For this exercise, transcribe all the entries exactly as given and omit the images.

Stored data
-- Opening Marker --
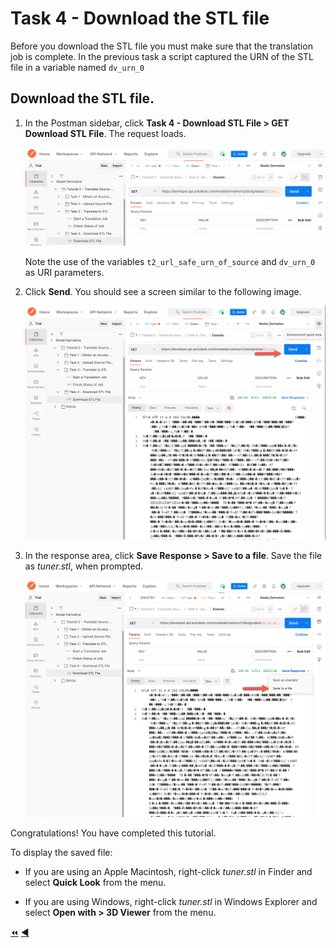 # Task 4 - Download the STL file

Before you download the STL file you must make sure that the translation job is complete. In the previous task a script captured the URN of the STL file in a variable named `dv_urn_0`
    
## Download the STL file.

1. In the Postman sidebar, click **Task 4 - Download STL File > GET Download STL File**. The request loads.

    ![Download Request](../images/task4_download_request_tt2.png "Download Request")

    Note the use of the variables `t2_url_safe_urn_of_source` and `dv_urn_0` as URI parameters.

2. Click **Send**. You should see a screen similar to the following image.

    ![Download Result](../images/task4-download_result_1_tt2.png "Download Result")

3. In the response area, click **Save Response > Save to a file**. Save the file as *tuner.stl*, when prompted.

    ![Download Result](../images/task4_download_result_2_tt2.png "Download Result")

Congratulations! You have completed this tutorial.

To display the saved file:

- If you are using an Apple Macintosh, right-click *tuner.stl* in Finder and select **Quick Look** from the menu.

- If you are using Windows, right-click *tuner.stl* in Windows Explorer and select **Open with > 3D Viewer** from the menu.

[:rewind:](../readme.md "readme.md") [:arrow_backward:](task-3.md "Previous task")
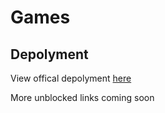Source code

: # Games

## Depolyment

View offical depolyment [here](https://mathhelpers.github.io/)

More unblocked links coming soon
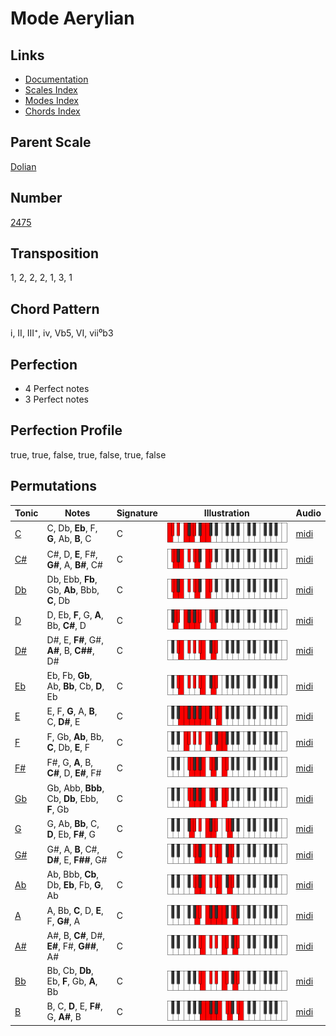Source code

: # Mode Aerylian

## Links

- [Documentation](README.md)
- [Scales Index](Scales.md)
- [Modes Index](Modes.md)
- [Chords Index](Chords.md)

## Parent Scale

[Dolian](ScaleDolian.md)

## Number

[2475](https://ianring.com/musictheory/scales/2475)

## Transposition

1, 2, 2, 2, 1, 3, 1

## Chord Pattern

i, II, III⁺, iv, Vb5, VI, vii⁰b3

## Perfection

- 4 Perfect notes
- 3 Perfect notes

## Perfection Profile

true, true, false, true, false, true, false

## Permutations

| Tonic | Notes | Signature | Illustration | Audio |
|-------|-------|-----------|--------------|-------|
| [C](ModeCNaturalAerylian.md) | C, Db, **Eb**, F, **G**, Ab, **B**, C | C | ![CNaturalAerylian](ModeCNaturalAerylian.png) | [midi](https://github.com/edipermadi/music/blob/main/docs/ModeCNaturalAerylian.mid?raw=true) |
| [C#](ModeCSharpAerylian.md) | C#, D, **E**, F#, **G#**, A, **B#**, C# | C | ![CSharpAerylian](ModeCSharpAerylian.png) | [midi](https://github.com/edipermadi/music/blob/main/docs/ModeCSharpAerylian.mid?raw=true) |
| [Db](ModeDFlatAerylian.md) | Db, Ebb, **Fb**, Gb, **Ab**, Bbb, **C**, Db | C | ![DFlatAerylian](ModeDFlatAerylian.png) | [midi](https://github.com/edipermadi/music/blob/main/docs/ModeDFlatAerylian.mid?raw=true) |
| [D](ModeDNaturalAerylian.md) | D, Eb, **F**, G, **A**, Bb, **C#**, D | C | ![DNaturalAerylian](ModeDNaturalAerylian.png) | [midi](https://github.com/edipermadi/music/blob/main/docs/ModeDNaturalAerylian.mid?raw=true) |
| [D#](ModeDSharpAerylian.md) | D#, E, **F#**, G#, **A#**, B, **C##**, D# | C | ![DSharpAerylian](ModeDSharpAerylian.png) | [midi](https://github.com/edipermadi/music/blob/main/docs/ModeDSharpAerylian.mid?raw=true) |
| [Eb](ModeEFlatAerylian.md) | Eb, Fb, **Gb**, Ab, **Bb**, Cb, **D**, Eb | C | ![EFlatAerylian](ModeEFlatAerylian.png) | [midi](https://github.com/edipermadi/music/blob/main/docs/ModeEFlatAerylian.mid?raw=true) |
| [E](ModeENaturalAerylian.md) | E, F, **G**, A, **B**, C, **D#**, E | C | ![ENaturalAerylian](ModeENaturalAerylian.png) | [midi](https://github.com/edipermadi/music/blob/main/docs/ModeENaturalAerylian.mid?raw=true) |
| [F](ModeFNaturalAerylian.md) | F, Gb, **Ab**, Bb, **C**, Db, **E**, F | C | ![FNaturalAerylian](ModeFNaturalAerylian.png) | [midi](https://github.com/edipermadi/music/blob/main/docs/ModeFNaturalAerylian.mid?raw=true) |
| [F#](ModeFSharpAerylian.md) | F#, G, **A**, B, **C#**, D, **E#**, F# | C | ![FSharpAerylian](ModeFSharpAerylian.png) | [midi](https://github.com/edipermadi/music/blob/main/docs/ModeFSharpAerylian.mid?raw=true) |
| [Gb](ModeGFlatAerylian.md) | Gb, Abb, **Bbb**, Cb, **Db**, Ebb, **F**, Gb | C | ![GFlatAerylian](ModeGFlatAerylian.png) | [midi](https://github.com/edipermadi/music/blob/main/docs/ModeGFlatAerylian.mid?raw=true) |
| [G](ModeGNaturalAerylian.md) | G, Ab, **Bb**, C, **D**, Eb, **F#**, G | C | ![GNaturalAerylian](ModeGNaturalAerylian.png) | [midi](https://github.com/edipermadi/music/blob/main/docs/ModeGNaturalAerylian.mid?raw=true) |
| [G#](ModeGSharpAerylian.md) | G#, A, **B**, C#, **D#**, E, **F##**, G# | C | ![GSharpAerylian](ModeGSharpAerylian.png) | [midi](https://github.com/edipermadi/music/blob/main/docs/ModeGSharpAerylian.mid?raw=true) |
| [Ab](ModeAFlatAerylian.md) | Ab, Bbb, **Cb**, Db, **Eb**, Fb, **G**, Ab | C | ![AFlatAerylian](ModeAFlatAerylian.png) | [midi](https://github.com/edipermadi/music/blob/main/docs/ModeAFlatAerylian.mid?raw=true) |
| [A](ModeANaturalAerylian.md) | A, Bb, **C**, D, **E**, F, **G#**, A | C | ![ANaturalAerylian](ModeANaturalAerylian.png) | [midi](https://github.com/edipermadi/music/blob/main/docs/ModeANaturalAerylian.mid?raw=true) |
| [A#](ModeASharpAerylian.md) | A#, B, **C#**, D#, **E#**, F#, **G##**, A# | C | ![ASharpAerylian](ModeASharpAerylian.png) | [midi](https://github.com/edipermadi/music/blob/main/docs/ModeASharpAerylian.mid?raw=true) |
| [Bb](ModeBFlatAerylian.md) | Bb, Cb, **Db**, Eb, **F**, Gb, **A**, Bb | C | ![BFlatAerylian](ModeBFlatAerylian.png) | [midi](https://github.com/edipermadi/music/blob/main/docs/ModeBFlatAerylian.mid?raw=true) |
| [B](ModeBNaturalAerylian.md) | B, C, **D**, E, **F#**, G, **A#**, B | C | ![BNaturalAerylian](ModeBNaturalAerylian.png) | [midi](https://github.com/edipermadi/music/blob/main/docs/ModeBNaturalAerylian.mid?raw=true) |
-- Closing Marker --
■ SOLUTION TO THE EXERCISE:
 # Task 4 - Download the STL file

Before you download the STL file you must make sure that the translation job is complete. In the previous task a script captured the URN of the STL file in a variable named `dv_urn_0`
    
## Download the STL file.

1. In the Postman sidebar, click **Task 4 - Download STL File > GET Download STL File**. The request loads.

    ![Download Request](../images/task4_download_request_tt2.png "Download Request")

    Note the use of the variables `t2_url_safe_urn_of_source` and `dv_urn_0` as URI parameters.

2. Click **Send**. You should see a screen similar to the following image.

    ![Download Result](../images/task4-download_result_1_tt2.png "Download Result")

3. In the response area, click **Save Response > Save to a file**. Save the file as *tuner.stl*, when prompted.

    ![Download Result](../images/task4_download_result_2_tt2.png "Download Result")

Congratulations! You have completed this tutorial.

To display the saved file:

- If you are using an Apple Macintosh, right-click *tuner.stl* in Finder and select **Quick Look** from the menu.

- If you are using Windows, right-click *tuner.stl* in Windows Explorer and select **Open with > 3D Viewer** from the menu.

[:rewind:](../readme.md "readme.md") [:arrow_backward:](task-3.md "Previous task")
Source code

: # Games

## Depolyment

View offical depolyment [here](https://mathhelpers.github.io/)

More unblocked links coming soon
Source code

: # Mode Aerylian

## Links

- [Documentation](README.md)
- [Scales Index](Scales.md)
- [Modes Index](Modes.md)
- [Chords Index](Chords.md)

## Parent Scale

[Dolian](ScaleDolian.md)

## Number

[2475](https://ianring.com/musictheory/scales/2475)

## Transposition

1, 2, 2, 2, 1, 3, 1

## Chord Pattern

i, II, III⁺, iv, Vb5, VI, vii⁰b3

## Perfection

- 4 Perfect notes
- 3 Perfect notes

## Perfection Profile

true, true, false, true, false, true, false

## Permutations

| Tonic | Notes | Signature | Illustration | Audio |
|-------|-------|-----------|--------------|-------|
| [C](ModeCNaturalAerylian.md) | C, Db, **Eb**, F, **G**, Ab, **B**, C | C | ![CNaturalAerylian](ModeCNaturalAerylian.png) | [midi](https://github.com/edipermadi/music/blob/main/docs/ModeCNaturalAerylian.mid?raw=true) |
| [C#](ModeCSharpAerylian.md) | C#, D, **E**, F#, **G#**, A, **B#**, C# | C | ![CSharpAerylian](ModeCSharpAerylian.png) | [midi](https://github.com/edipermadi/music/blob/main/docs/ModeCSharpAerylian.mid?raw=true) |
| [Db](ModeDFlatAerylian.md) | Db, Ebb, **Fb**, Gb, **Ab**, Bbb, **C**, Db | C | ![DFlatAerylian](ModeDFlatAerylian.png) | [midi](https://github.com/edipermadi/music/blob/main/docs/ModeDFlatAerylian.mid?raw=true) |
| [D](ModeDNaturalAerylian.md) | D, Eb, **F**, G, **A**, Bb, **C#**, D | C | ![DNaturalAerylian](ModeDNaturalAerylian.png) | [midi](https://github.com/edipermadi/music/blob/main/docs/ModeDNaturalAerylian.mid?raw=true) |
| [D#](ModeDSharpAerylian.md) | D#, E, **F#**, G#, **A#**, B, **C##**, D# | C | ![DSharpAerylian](ModeDSharpAerylian.png) | [midi](https://github.com/edipermadi/music/blob/main/docs/ModeDSharpAerylian.mid?raw=true) |
| [Eb](ModeEFlatAerylian.md) | Eb, Fb, **Gb**, Ab, **Bb**, Cb, **D**, Eb | C | ![EFlatAerylian](ModeEFlatAerylian.png) | [midi](https://github.com/edipermadi/music/blob/main/docs/ModeEFlatAerylian.mid?raw=true) |
| [E](ModeENaturalAerylian.md) | E, F, **G**, A, **B**, C, **D#**, E | C | ![ENaturalAerylian](ModeENaturalAerylian.png) | [midi](https://github.com/edipermadi/music/blob/main/docs/ModeENaturalAerylian.mid?raw=true) |
| [F](ModeFNaturalAerylian.md) | F, Gb, **Ab**, Bb, **C**, Db, **E**, F | C | ![FNaturalAerylian](ModeFNaturalAerylian.png) | [midi](https://github.com/edipermadi/music/blob/main/docs/ModeFNaturalAerylian.mid?raw=true) |
| [F#](ModeFSharpAerylian.md) | F#, G, **A**, B, **C#**, D, **E#**, F# | C | ![FSharpAerylian](ModeFSharpAerylian.png) | [midi](https://github.com/edipermadi/music/blob/main/docs/ModeFSharpAerylian.mid?raw=true) |
| [Gb](ModeGFlatAerylian.md) | Gb, Abb, **Bbb**, Cb, **Db**, Ebb, **F**, Gb | C | ![GFlatAerylian](ModeGFlatAerylian.png) | [midi](https://github.com/edipermadi/music/blob/main/docs/ModeGFlatAerylian.mid?raw=true) |
| [G](ModeGNaturalAerylian.md) | G, Ab, **Bb**, C, **D**, Eb, **F#**, G | C | ![GNaturalAerylian](ModeGNaturalAerylian.png) | [midi](https://github.com/edipermadi/music/blob/main/docs/ModeGNaturalAerylian.mid?raw=true) |
| [G#](ModeGSharpAerylian.md) | G#, A, **B**, C#, **D#**, E, **F##**, G# | C | ![GSharpAerylian](ModeGSharpAerylian.png) | [midi](https://github.com/edipermadi/music/blob/main/docs/ModeGSharpAerylian.mid?raw=true) |
| [Ab](ModeAFlatAerylian.md) | Ab, Bbb, **Cb**, Db, **Eb**, Fb, **G**, Ab | C | ![AFlatAerylian](ModeAFlatAerylian.png) | [midi](https://github.com/edipermadi/music/blob/main/docs/ModeAFlatAerylian.mid?raw=true) |
| [A](ModeANaturalAerylian.md) | A, Bb, **C**, D, **E**, F, **G#**, A | C | ![ANaturalAerylian](ModeANaturalAerylian.png) | [midi](https://github.com/edipermadi/music/blob/main/docs/ModeANaturalAerylian.mid?raw=true) |
| [A#](ModeASharpAerylian.md) | A#, B, **C#**, D#, **E#**, F#, **G##**, A# | C | ![ASharpAerylian](ModeASharpAerylian.png) | [midi](https://github.com/edipermadi/music/blob/main/docs/ModeASharpAerylian.mid?raw=true) |
| [Bb](ModeBFlatAerylian.md) | Bb, Cb, **Db**, Eb, **F**, Gb, **A**, Bb | C | ![BFlatAerylian](ModeBFlatAerylian.png) | [midi](https://github.com/edipermadi/music/blob/main/docs/ModeBFlatAerylian.mid?raw=true) |
| [B](ModeBNaturalAerylian.md) | B, C, **D**, E, **F#**, G, **A#**, B | C | ![BNaturalAerylian](ModeBNaturalAerylian.png) | [midi](https://github.com/edipermadi/music/blob/main/docs/ModeBNaturalAerylian.mid?raw=true) |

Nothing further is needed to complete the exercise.